Source texts of formatted documents
════

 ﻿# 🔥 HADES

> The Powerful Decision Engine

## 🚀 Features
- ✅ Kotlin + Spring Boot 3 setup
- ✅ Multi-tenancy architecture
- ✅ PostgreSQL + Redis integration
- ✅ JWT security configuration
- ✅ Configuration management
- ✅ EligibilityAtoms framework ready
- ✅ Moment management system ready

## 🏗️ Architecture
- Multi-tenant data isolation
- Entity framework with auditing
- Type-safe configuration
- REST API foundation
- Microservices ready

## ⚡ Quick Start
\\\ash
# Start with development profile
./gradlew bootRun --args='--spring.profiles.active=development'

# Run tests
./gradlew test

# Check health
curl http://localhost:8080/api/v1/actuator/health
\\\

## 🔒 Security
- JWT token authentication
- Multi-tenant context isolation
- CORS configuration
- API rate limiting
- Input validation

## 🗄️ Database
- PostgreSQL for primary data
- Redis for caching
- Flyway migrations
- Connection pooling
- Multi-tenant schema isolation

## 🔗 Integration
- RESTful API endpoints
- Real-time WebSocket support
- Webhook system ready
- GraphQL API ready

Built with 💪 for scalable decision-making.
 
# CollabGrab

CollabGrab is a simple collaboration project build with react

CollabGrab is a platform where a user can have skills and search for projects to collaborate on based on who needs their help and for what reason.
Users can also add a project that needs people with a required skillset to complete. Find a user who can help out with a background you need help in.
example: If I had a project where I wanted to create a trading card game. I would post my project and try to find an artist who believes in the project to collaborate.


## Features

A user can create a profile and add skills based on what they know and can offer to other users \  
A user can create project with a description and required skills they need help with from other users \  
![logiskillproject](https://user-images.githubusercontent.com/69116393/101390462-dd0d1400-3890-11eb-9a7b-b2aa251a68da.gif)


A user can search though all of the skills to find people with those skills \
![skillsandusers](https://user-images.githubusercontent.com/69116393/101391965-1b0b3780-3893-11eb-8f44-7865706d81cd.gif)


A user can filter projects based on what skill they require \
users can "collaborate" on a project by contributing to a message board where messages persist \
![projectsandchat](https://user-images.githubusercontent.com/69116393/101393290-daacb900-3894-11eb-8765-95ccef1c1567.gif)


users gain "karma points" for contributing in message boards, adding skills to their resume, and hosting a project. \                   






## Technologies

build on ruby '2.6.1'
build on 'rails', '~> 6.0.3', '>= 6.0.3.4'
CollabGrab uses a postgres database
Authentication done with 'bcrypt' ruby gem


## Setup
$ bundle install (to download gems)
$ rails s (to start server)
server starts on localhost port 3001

════

**WHAT YOU SHOULD DO:**
Please copy only the lines between the first line of the entries and the line with "CollabGrab is a simple", keeping those two end lines as well, exactly as written.

**TASK ANSWER:**
 ﻿# 🔥 HADES

> The Powerful Decision Engine

## 🚀 Features
- ✅ Kotlin + Spring Boot 3 setup
- ✅ Multi-tenancy architecture
- ✅ PostgreSQL + Redis integration
- ✅ JWT security configuration
- ✅ Configuration management
- ✅ EligibilityAtoms framework ready
- ✅ Moment management system ready

## 🏗️ Architecture
- Multi-tenant data isolation
- Entity framework with auditing
- Type-safe configuration
- REST API foundation
- Microservices ready

## ⚡ Quick Start
\\\ash
# Start with development profile
./gradlew bootRun --args='--spring.profiles.active=development'

# Run tests
./gradlew test

# Check health
curl http://localhost:8080/api/v1/actuator/health
\\\

## 🔒 Security
- JWT token authentication
- Multi-tenant context isolation
- CORS configuration
- API rate limiting
- Input validation

## 🗄️ Database
- PostgreSQL for primary data
- Redis for caching
- Flyway migrations
- Connection pooling
- Multi-tenant schema isolation

## 🔗 Integration
- RESTful API endpoints
- Real-time WebSocket support
- Webhook system ready
- GraphQL API ready

Built with 💪 for scalable decision-making.
 
# CollabGrab

CollabGrab is a simple collaboration project build with react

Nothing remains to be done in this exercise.